Kommen wir noch ein wenig zur Gestalt des Thomas. In ihm können wir uns Christen, die nach der Zeit Jesu leben, wiederfinden. Thomas hat danach verlangt, den Herrn zu schauen. Da kam Jesus, trat in ihre Mitte und sagte: Friede sei mit euch! Dann sagte er zu Thomas: Streck deinen Finger aus - hier sind meine Hände!
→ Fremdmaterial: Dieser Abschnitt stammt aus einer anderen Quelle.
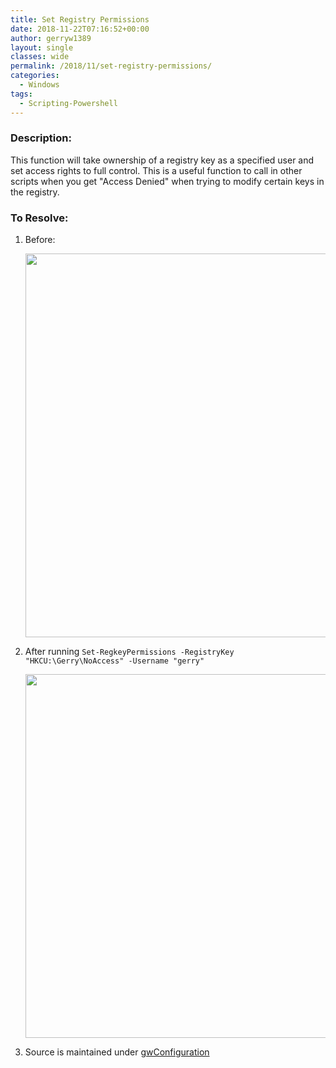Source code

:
 ```yaml
---
title: Set Registry Permissions
date: 2018-11-22T07:16:52+00:00
author: gerryw1389
layout: single
classes: wide
permalink: /2018/11/set-registry-permissions/
categories:
  - Windows
tags:
  - Scripting-Powershell
---
```

<!--more-->

### Description:

This function will take ownership of a registry key as a specified user and set access rights to full control. This is a useful function to call in other scripts when you get "Access Denied" when trying to modify certain keys in the registry.

### To Resolve:

1. Before:

   <img class="alignnone size-full wp-image-5593" src="https://automationadmin.com/assets/images/uploads/2018/11/set-reg-1.png" alt="" width="1166" height="614" srcset="https://automationadmin.com/assets/images/uploads/2018/11/set-reg-1.png 1166w, https://automationadmin.com/assets/images/uploads/2018/11/set-reg-1-300x158.png 300w, https://automationadmin.com/assets/images/uploads/2018/11/set-reg-1-768x404.png 768w, https://automationadmin.com/assets/images/uploads/2018/11/set-reg-1-1024x539.png 1024w" sizes="(max-width: 1166px) 100vw, 1166px" />  

2. After running `Set-RegkeyPermissions -RegistryKey "HKCU:\Gerry\NoAccess" -Username "gerry"`

   <img class="alignnone size-full wp-image-5594" src="https://automationadmin.com/assets/images/uploads/2018/11/set-reg-2.png" alt="" width="1152" height="582" srcset="https://automationadmin.com/assets/images/uploads/2018/11/set-reg-2.png 1152w, https://automationadmin.com/assets/images/uploads/2018/11/set-reg-2-300x152.png 300w, https://automationadmin.com/assets/images/uploads/2018/11/set-reg-2-768x388.png 768w, https://automationadmin.com/assets/images/uploads/2018/11/set-reg-2-1024x517.png 1024w" sizes="(max-width: 1152px) 100vw, 1152px" /> 

3. Source is maintained under [gwConfiguration](https://github.com/gerryw1389/powershell/blob/main/gwConfiguration/Public/Set-RegistryPermission.ps1)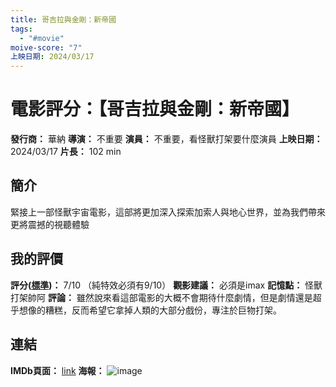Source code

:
 ```yaml
---
title: 哥吉拉與金剛：新帝國
tags:
  - "#movie"
moive-score: "7"
上映日期: 2024/03/17
---
```


# 電影評分：【哥吉拉與金剛：新帝國】
**發行商：** 華納
**導演：** 不重要
**演員：**  不重要，看怪獸打架要什麼演員
**上映日期：** 2024/03/17
**片長：** 102 min 


## 簡介
緊接上一部怪獸宇宙電影，這部將更加深入探索加索人與地心世界，並為我們帶來更將震撼的視聽體驗

## 我的評價
**評分([標準](標準.md))：** 7/10 （純特效必須有9/10）
**觀影建議：** 必須是imax
**記憶點：** 怪獸打架帥阿
**評論：** 
雖然說來看這部電影的大概不會期待什麼劇情，但是劇情還是超乎想像的糟糕，反而希望它拿掉人類的大部分戲份，專注於巨物打架。

## 連結
**IMDb頁面：** [link](https://www.imdb.com/title/tt14539740/)
**海報：** 
![image](MV5BN2VjZmI4NTctMmVjMy00NTc0LWE1YzAtMTE0MTg1ZDY2NmQyXkEyXkFqcGdeQXVyMTkxNjUyNQ@@._V1_FMjpg_UX1000_.jpg)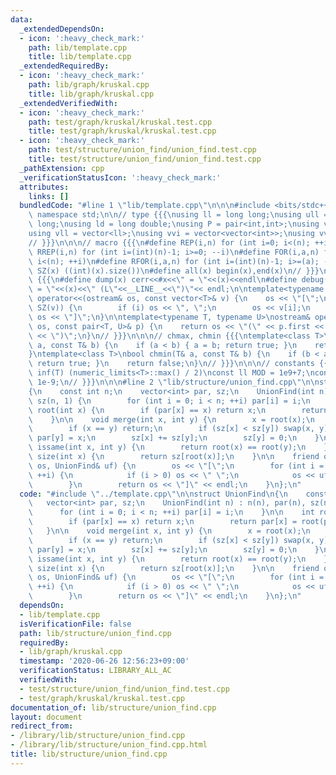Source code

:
 ```yaml
---
data:
  _extendedDependsOn:
  - icon: ':heavy_check_mark:'
    path: lib/template.cpp
    title: lib/template.cpp
  _extendedRequiredBy:
  - icon: ':heavy_check_mark:'
    path: lib/graph/kruskal.cpp
    title: lib/graph/kruskal.cpp
  _extendedVerifiedWith:
  - icon: ':heavy_check_mark:'
    path: test/graph/kruskal/kruskal.test.cpp
    title: test/graph/kruskal/kruskal.test.cpp
  - icon: ':heavy_check_mark:'
    path: test/structure/union_find/union_find.test.cpp
    title: test/structure/union_find/union_find.test.cpp
  _pathExtension: cpp
  _verificationStatusIcon: ':heavy_check_mark:'
  attributes:
    links: []
  bundledCode: "#line 1 \"lib/template.cpp\"\n\n\n#include <bits/stdc++.h>\nusing\
    \ namespace std;\n\n// type {{{\nusing ll = long long;\nusing ull = unsigned long\
    \ long;\nusing ld = long double;\nusing P = pair<int,int>;\nusing vi = vector<int>;\n\
    using vll = vector<ll>;\nusing vvi = vector<vector<int>>;\nusing vvll = vector<vector<ll>>;\n\
    // }}}\n\n\n// macro {{{\n#define REP(i,n) for (int i=0; i<(n); ++i)\n#define\
    \ RREP(i,n) for (int i=(int)(n)-1; i>=0; --i)\n#define FOR(i,a,n) for (int i=(a);\
    \ i<(n); ++i)\n#define RFOR(i,a,n) for (int i=(int)(n)-1; i>=(a); --i)\n\n#define\
    \ SZ(x) ((int)(x).size())\n#define all(x) begin(x),end(x)\n// }}}\n\n\n// debug\
    \ {{{\n#define dump(x) cerr<<#x<<\" = \"<<(x)<<endl\n#define debug(x) cerr<<#x<<\"\
    \ = \"<<(x)<<\" (L\"<<__LINE__<<\")\"<< endl;\n\ntemplate<typename T>\nostream&\
    \ operator<<(ostream& os, const vector<T>& v) {\n    os << \"[\";\n    REP (i,\
    \ SZ(v)) {\n        if (i) os << \", \";\n        os << v[i];\n    }\n    return\
    \ os << \"]\";\n}\n\ntemplate<typename T, typename U>\nostream& operator<<(ostream&\
    \ os, const pair<T, U>& p) {\n    return os << \"(\" << p.first << \" \" << p.second\
    \ << \")\";\n}\n// }}}\n\n\n// chmax, chmin {{{\ntemplate<class T>\nbool chmax(T&\
    \ a, const T& b) {\n    if (a < b) { a = b; return true; }\n    return false;\n\
    }\ntemplate<class T>\nbool chmin(T& a, const T& b) {\n    if (b < a) { a = b;\
    \ return true; }\n    return false;\n}\n// }}}\n\n\n// constants {{{\n#define\
    \ inf(T) (numeric_limits<T>::max() / 2)\nconst ll MOD = 1e9+7;\nconst ld EPS =\
    \ 1e-9;\n// }}}\n\n\n#line 2 \"lib/structure/union_find.cpp\"\n\nstruct UnionFind\n\
    {\n    const int n;\n    vector<int> par, sz;\n    UnionFind(int n) : n(n), par(n),\
    \ sz(n, 1) {\n        for (int i = 0; i < n; ++i) par[i] = i;\n    }\n\n    int\
    \ root(int x) {\n        if (par[x] == x) return x;\n        return par[x] = root(par[x]);\n\
    \    }\n\n    void merge(int x, int y) {\n        x = root(x);\n        y = root(y);\n\
    \        if (x == y) return;\n        if (sz[x] < sz[y]) swap(x, y);\n       \
    \ par[y] = x;\n        sz[x] += sz[y];\n        sz[y] = 0;\n    }\n\n    bool\
    \ issame(int x, int y) {\n        return root(x) == root(y);\n    }\n\n    int\
    \ size(int x) {\n        return sz[root(x)];\n    }\n\n    friend ostream& operator<<(ostream&\
    \ os, UnionFind& uf) {\n        os << \"[\";\n        for (int i = 0; i < uf.n;\
    \ ++i) {\n            if (i > 0) os << \" \";\n            os << uf.root(i);\n\
    \        }\n        return os << \"]\" << endl;\n    }\n};\n"
  code: "#include \"../template.cpp\"\n\nstruct UnionFind\n{\n    const int n;\n \
    \   vector<int> par, sz;\n    UnionFind(int n) : n(n), par(n), sz(n, 1) {\n  \
    \      for (int i = 0; i < n; ++i) par[i] = i;\n    }\n\n    int root(int x) {\n\
    \        if (par[x] == x) return x;\n        return par[x] = root(par[x]);\n \
    \   }\n\n    void merge(int x, int y) {\n        x = root(x);\n        y = root(y);\n\
    \        if (x == y) return;\n        if (sz[x] < sz[y]) swap(x, y);\n       \
    \ par[y] = x;\n        sz[x] += sz[y];\n        sz[y] = 0;\n    }\n\n    bool\
    \ issame(int x, int y) {\n        return root(x) == root(y);\n    }\n\n    int\
    \ size(int x) {\n        return sz[root(x)];\n    }\n\n    friend ostream& operator<<(ostream&\
    \ os, UnionFind& uf) {\n        os << \"[\";\n        for (int i = 0; i < uf.n;\
    \ ++i) {\n            if (i > 0) os << \" \";\n            os << uf.root(i);\n\
    \        }\n        return os << \"]\" << endl;\n    }\n};\n"
  dependsOn:
  - lib/template.cpp
  isVerificationFile: false
  path: lib/structure/union_find.cpp
  requiredBy:
  - lib/graph/kruskal.cpp
  timestamp: '2020-06-26 12:56:23+09:00'
  verificationStatus: LIBRARY_ALL_AC
  verifiedWith:
  - test/structure/union_find/union_find.test.cpp
  - test/graph/kruskal/kruskal.test.cpp
documentation_of: lib/structure/union_find.cpp
layout: document
redirect_from:
- /library/lib/structure/union_find.cpp
- /library/lib/structure/union_find.cpp.html
title: lib/structure/union_find.cpp
---
```

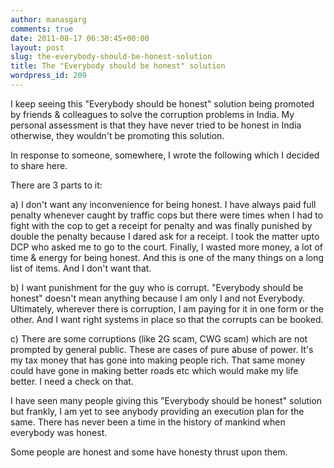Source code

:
 ```yaml
---
author: manasgarg
comments: true
date: 2011-08-17 06:30:45+00:00
layout: post
slug: the-everybody-should-be-honest-solution
title: The "Everybody should be honest" solution
wordpress_id: 209
---
```


I keep seeing this "Everybody should be honest" solution being promoted by friends & colleagues to solve the corruption problems in India. My personal assessment is that they have never tried to be honest in India otherwise, they wouldn't be promoting this solution.

In response to someone, somewhere, I wrote the following which I decided to share here.

There are 3 parts to it: 

a) I don't want any inconvenience for being honest. I have always paid full penalty whenever caught by traffic cops but there were times when I had to fight with the cop to get a receipt for penalty and was finally punished by double the penalty because I dared ask for a receipt. I took the matter upto DCP who asked me to go to the court. Finally, I wasted more money, a lot of time & energy for being honest. And this is one of the many things on a long list of items. And I don't want that.

b) I want punishment for the guy who is corrupt. "Everybody should be honest" doesn't mean anything because I am only I and not Everybody. Ultimately, wherever there is corruption, I am paying for it in one form or the other. And I want right systems in place so that the corrupts can be booked.

c) There are some corruptions (like 2G scam, CWG scam) which are not prompted by general public. These are cases of pure abuse of power. It's my tax money that has gone into making people rich. That same money could have gone in making better roads etc which would make my life better. I need a check on that.

I have seen many people giving this "Everybody should be honest" solution but frankly, I am yet to see anybody providing an execution plan for the same. There has never been a time in the history of mankind when everybody was honest.

Some people are honest and some have honesty thrust upon them.
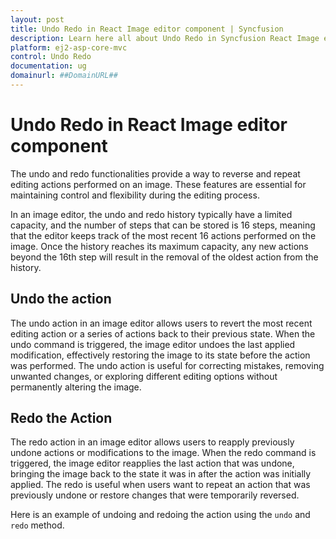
 ```yaml
---
layout: post
title: Undo Redo in React Image editor component | Syncfusion
description: Learn here all about Undo Redo in Syncfusion React Image editor component of Syncfusion Essential JS 2 and more.
platform: ej2-asp-core-mvc
control: Undo Redo 
documentation: ug
domainurl: ##DomainURL##
---
```


# Undo Redo in React Image editor component

The undo and redo functionalities provide a way to reverse and repeat editing actions performed on an image. These features are essential for maintaining control and flexibility during the editing process. 

In an image editor, the undo and redo history typically have a limited capacity, and the number of steps that can be stored is 16 steps, meaning that the editor keeps track of the most recent 16 actions performed on the image. Once the history reaches its maximum capacity, any new actions beyond the 16th step will result in the removal of the oldest action from the history.

## Undo the action 

The undo action in an image editor allows users to revert the most recent editing action or a series of actions back to their previous state. When the undo command is triggered, the image editor undoes the last applied modification, effectively restoring the image to its state before the action was performed. The undo action is useful for correcting mistakes, removing unwanted changes, or exploring different editing options without permanently altering the image.

## Redo the Action

The redo action in an image editor allows users to reapply previously undone actions or modifications to the image. When the redo command is triggered, the image editor reapplies the last action that was undone, bringing the image back to the state it was in after the action was initially applied. The redo is useful when users want to repeat an action that was previously undone or restore changes that were temporarily reversed.

Here is an example of undoing and redoing the action using the `undo` and `redo` method.
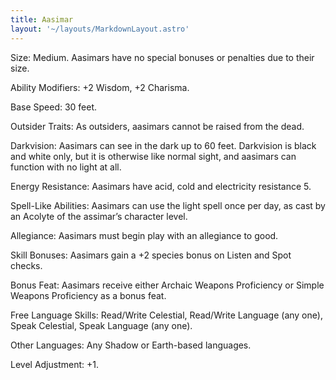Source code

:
 ```yaml
---
title: Aasimar
layout: '~/layouts/MarkdownLayout.astro'
---
```

Size: Medium. Aasimars have no special bonuses or penalties due to their size.

Ability Modifiers: +2 Wisdom, +2 Charisma.

Base Speed: 30 feet.

Outsider Traits: As outsiders, aasimars cannot be raised from the dead.

Darkvision: Aasimars can see in the dark up to 60 feet. Darkvision is black
and white only, but it is otherwise like normal sight, and aasimars can
function with no light at all.

Energy Resistance: Aasimars have acid, cold and electricity resistance 5.

Spell-Like Abilities: Aasimars can use the light spell once per day, as cast
by an Acolyte of the assimar’s character level.

Allegiance: Aasimars must begin play with an allegiance to good.

Skill Bonuses: Aasimars gain a +2 species bonus on Listen and Spot checks.

Bonus Feat: Aasimars receive either Archaic Weapons Proficiency or Simple
Weapons Proficiency as a bonus feat.

Free Language Skills: Read/Write Celestial, Read/Write Language (any one),
Speak Celestial, Speak Language (any one).

Other Languages: Any Shadow or Earth-based languages.

Level Adjustment: +1.

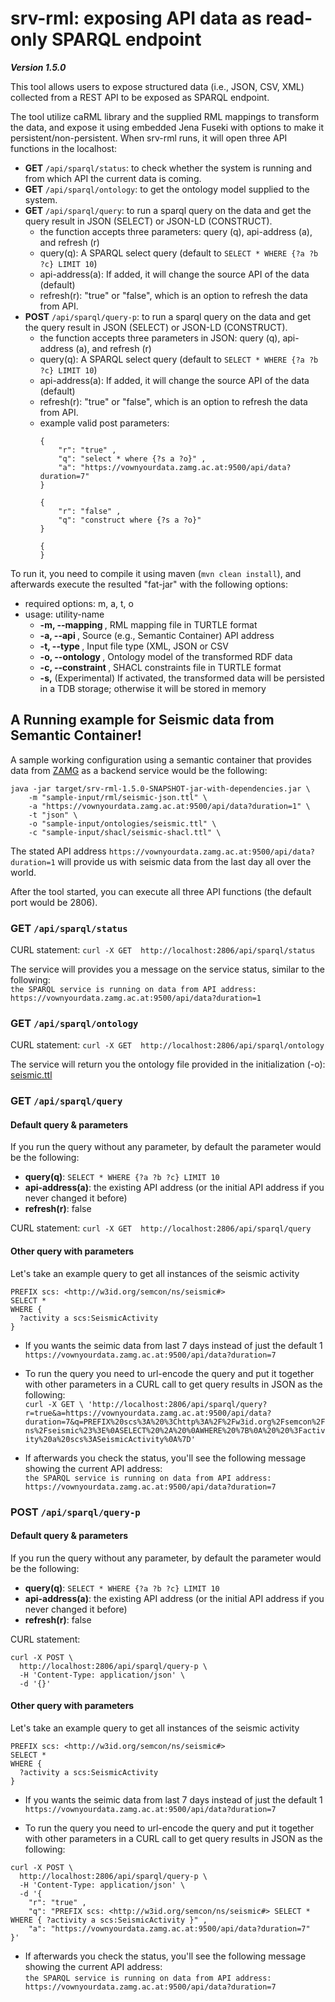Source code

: # srv-rml: exposing API data as read-only SPARQL endpoint

_**Version 1.5.0**_

This tool allows users to expose structured data (i.e., JSON, CSV, XML) 
collected from a REST API to be exposed as SPARQL endpoint. 

The tool utilize caRML library and the supplied RML mappings to transform the data, 
and expose it using embedded Jena Fuseki with options to make it persistent/non-persistent.
When srv-rml runs, it will open three API functions in the localhost: 

* **GET** `/api/sparql/status`: to check whether the system is running and from which API the current data is coming. 
* **GET** `/api/sparql/ontology`: to get the ontology model supplied to the system. 
* **GET** `/api/sparql/query`: to run a sparql query on the data and get the query result in JSON (SELECT) or JSON-LD (CONSTRUCT). 
  * the function accepts three parameters: query (q), api-address (a), and refresh (r) 
  * query(q): A SPARQL select query (default to `SELECT * WHERE {?a ?b ?c} LIMIT 10`)
  * api-address(a):  If added, it will change the source API of the data (default)
  * refresh(r): "true" or "false", which is an option to refresh the data from API.
* **POST** `/api/sparql/query-p`: to run a sparql query on the data and get the query result in JSON (SELECT) or JSON-LD (CONSTRUCT). 
  * the function accepts three parameters in JSON: query (q), api-address (a), and refresh (r) 
  * query(q): A SPARQL select query (default to `SELECT * WHERE {?a ?b ?c} LIMIT 10`)
  * api-address(a):  If added, it will change the source API of the data (default)
  * refresh(r): "true" or "false", which is an option to refresh the data from API.
  * example valid post parameters: 
    ```
    {
        "r": "true" ,
        "q": "select * where {?s a ?o}" ,
        "a": "https://vownyourdata.zamg.ac.at:9500/api/data?duration=7"
    }
    ``` 
    ```
    {
        "r": "false" ,
        "q": "construct where {?s a ?o}"
    }
    ```
    ```
    {
    }
    ```
  
To run it, you need to compile it using maven (`mvn clean install`), 
and afterwards execute the resulted "fat-jar" with the following options: 

* required options: m, a, t, o
* usage: utility-name
  *  **-m, --mapping <arg>**,   RML mapping file in TURTLE format
  *  **-a, --api <arg>**,       Source (e.g., Semantic Container) API address
  *  **-t, --type <arg>**,      Input file type (XML, JSON or CSV
  *  **-o, --ontology <arg>**,  Ontology model of the transformed RDF data
  *  **-c, --constraint <arg>**, SHACL constraints file in TURTLE format
  *  **-s,**                    (Experimental) If activated, the transformed data will be persisted in
                                a TDB storage; otherwise it will be stored in memory

## A Running example for Seismic data from Semantic Container!

A sample working configuration using a semantic container that provides data from [ZAMG](http://zamg.ac.at/) 
as a backend service would be the following: 
```
java -jar target/srv-rml-1.5.0-SNAPSHOT-jar-with-dependencies.jar \
	-m "sample-input/rml/seismic-json.ttl" \
	-a "https://vownyourdata.zamg.ac.at:9500/api/data?duration=1" \
	-t "json" \
	-o "sample-input/ontologies/seismic.ttl" \
	-c "sample-input/shacl/seismic-shacl.ttl" \
```
The stated API address `https://vownyourdata.zamg.ac.at:9500/api/data?duration=1` will provide us with seismic data 
from the last day all over the world. 


After the tool started, you can execute all three API functions (the default port would be 2806).

### GET `/api/sparql/status`
CURL statement: `curl -X GET  http://localhost:2806/api/sparql/status`   

The service will provides you a message on the service status, similar to the following:     
  `the SPARQL service is running on data from API address: https://vownyourdata.zamg.ac.at:9500/api/data?duration=1` 

### GET `/api/sparql/ontology` 
CURL statement: `curl -X GET  http://localhost:2806/api/sparql/ontology`

The service will return you the ontology file provided in the initialization (-o): [seismic.ttl](https://github.com/fekaputra/srv-rml/blob/semcon/sample-input/ontologies/seismic.ttl)

### GET `/api/sparql/query`

#### Default query & parameters
If you run the query without any parameter, by default the parameter would be the following: 
* **query(q)**: `SELECT * WHERE {?a ?b ?c} LIMIT 10`
* **api-address(a)**: the existing API address (or the initial API address if you never changed it before)
* **refresh(r)**: false 

CURL statement: `curl -X GET  http://localhost:2806/api/sparql/query`

#### Other query with parameters

Let's take an example query to get all instances of the seismic activity 
```
PREFIX scs: <http://w3id.org/semcon/ns/seismic#>
SELECT * 
WHERE {
  ?activity a scs:SeismicActivity
}
```

* If you wants the seimic data from last 7 days instead of just the default 1    
`https://vownyourdata.zamg.ac.at:9500/api/data?duration=7`

* To run the query you need to url-encode the query and put it together with other parameters in a CURL call 
to get query results in JSON as the following:    
`
curl -X GET \
  'http://localhost:2806/api/sparql/query?r=true&a=https://vownyourdata.zamg.ac.at:9500/api/data?duration=7&q=PREFIX%20scs%3A%20%3Chttp%3A%2F%2Fw3id.org%2Fsemcon%2Fns%2Fseismic%23%3E%0ASELECT%20%2A%20%0AWHERE%20%7B%0A%20%20%3Factivity%20a%20scs%3ASeismicActivity%0A%7D'
`
* If afterwards you check the status, you'll see the following message showing the current API address:     
`the SPARQL service is running on data from API address: https://vownyourdata.zamg.ac.at:9500/api/data?duration=7`

### POST `/api/sparql/query-p`

#### Default query & parameters
If you run the query without any parameter, by default the parameter would be the following: 
* **query(q)**: `SELECT * WHERE {?a ?b ?c} LIMIT 10`
* **api-address(a)**: the existing API address (or the initial API address if you never changed it before)
* **refresh(r)**: false 

CURL statement: 
``` 
curl -X POST \
  http://localhost:2806/api/sparql/query-p \
  -H 'Content-Type: application/json' \
  -d '{}'
```

#### Other query with parameters

Let's take an example query to get all instances of the seismic activity 
```
PREFIX scs: <http://w3id.org/semcon/ns/seismic#>
SELECT * 
WHERE {
  ?activity a scs:SeismicActivity
}
```
* If you wants the seimic data from last 7 days instead of just the default 1    
`https://vownyourdata.zamg.ac.at:9500/api/data?duration=7`

* To run the query you need to url-encode the query and put it together with other parameters in a CURL call 
to get query results in JSON as the following:    
```
curl -X POST \
  http://localhost:2806/api/sparql/query-p \
  -H 'Content-Type: application/json' \
  -d '{
    "r": "true" ,
    "q": "PREFIX scs: <http://w3id.org/semcon/ns/seismic#> SELECT * WHERE { ?activity a scs:SeismicActivity }" ,
    "a": "https://vownyourdata.zamg.ac.at:9500/api/data?duration=7"
}'
```
* If afterwards you check the status, you'll see the following message showing the current API address:     
`the SPARQL service is running on data from API address: https://vownyourdata.zamg.ac.at:9500/api/data?duration=7`
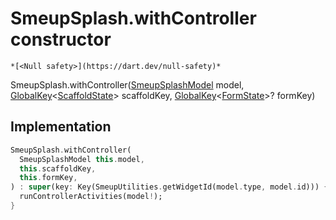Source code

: 


# SmeupSplash.withController constructor




    *[<Null safety>](https://dart.dev/null-safety)*



SmeupSplash.withController([SmeupSplashModel](../../smeup_models_widgets_smeup_splash_model/SmeupSplashModel-class.md) model, [GlobalKey](https://api.flutter.dev/flutter/widgets/GlobalKey-class.html)&lt;[ScaffoldState](https://api.flutter.dev/flutter/material/ScaffoldState-class.html)> scaffoldKey, [GlobalKey](https://api.flutter.dev/flutter/widgets/GlobalKey-class.html)&lt;[FormState](https://api.flutter.dev/flutter/widgets/FormState-class.html)>? formKey)





## Implementation

```dart
SmeupSplash.withController(
  SmeupSplashModel this.model,
  this.scaffoldKey,
  this.formKey,
) : super(key: Key(SmeupUtilities.getWidgetId(model.type, model.id))) {
  runControllerActivities(model!);
}
```







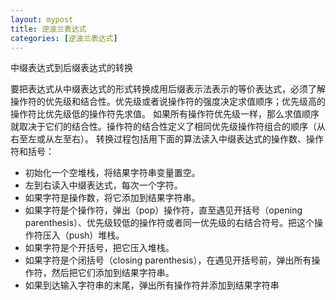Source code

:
 ```yaml
---
layout: mypost
title: 逆波兰表达式
categories: [逆波兰表达式]
---
```


中缀表达式到后缀表达式的转换

  要把表达式从中缀表达式的形式转换成用后缀表示法表示的等价表达式，必须了解操作符的优先级和结合性。优先级或者说操作符的强度决定求值顺序；优先级高的操作符比优先级低的操作符先求值。 如果所有操作符优先级一样，那么求值顺序就取决于它们的结合性。操作符的结合性定义了相同优先级操作符组合的顺序（从右至左或从左至右）。 
转换过程包括用下面的算法读入中缀表达式的操作数、操作符和括号：

+ 初始化一个空堆栈，将结果字符串变量置空。
+ 左到右读入中缀表达式，每次一个字符。
+ 如果字符是操作数，将它添加到结果字符串。
+ 如果字符是个操作符，弹出（pop）操作符，直至遇见开括号（opening parenthesis）、优先级较低的操作符或者同一优先级的右结合符号。把这个操作符压入（push）堆栈。
+ 如果字符是个开括号，把它压入堆栈。
+ 如果字符是个闭括号（closing parenthesis），在遇见开括号前，弹出所有操作符，然后把它们添加到结果字符串。
+ 如果到达输入字符串的末尾，弹出所有操作符并添加到结果字符串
Streck deine Hand aus und leg sie in meine Seite, und sei nicht ungläubig, sondern gläubig! Thomas antwortete ihm: Mein Herr und mein Gott! Jesus sagte zu ihm: Weil du mich gesehen hast, glaubst du. Selig sind, die nicht sehen und doch glauben. Thomas wurde es gewährt, den auferstandenen Herrn zu "sehen". Der Herr weist jedoch darauf hin, dass dies eine Ausnahme ist. Uns allen gilt das Wort, selig sind, die nicht sehen und doch glauben. Im Dunkel des Glaubens leben wir mit dem Herrn. Wer von uns möchte nicht dennoch ein leibhaftiges Zeichen, das unseren Glauben stärken könnte? Das Evangelium von heute verweist uns auf den Glauben, der seine Nahrung in der Botschaft vom Leben, Sterben und der Auferstehung des Herrn findet, die uns von den Jüngern überliefert wurde. In ihr ist der Herr gegenwärtig. So gilt: Der Herr selbst sendet immerzu Boten, denen er den Heiligen Geist schenkt. Er ist der Friede, den sie den Menschen bringen sollen. Alle Angst um die Kirche können wir dem auferstandenen Herrn überlassen; denn ER ist es, der unter uns und in uns wirkt.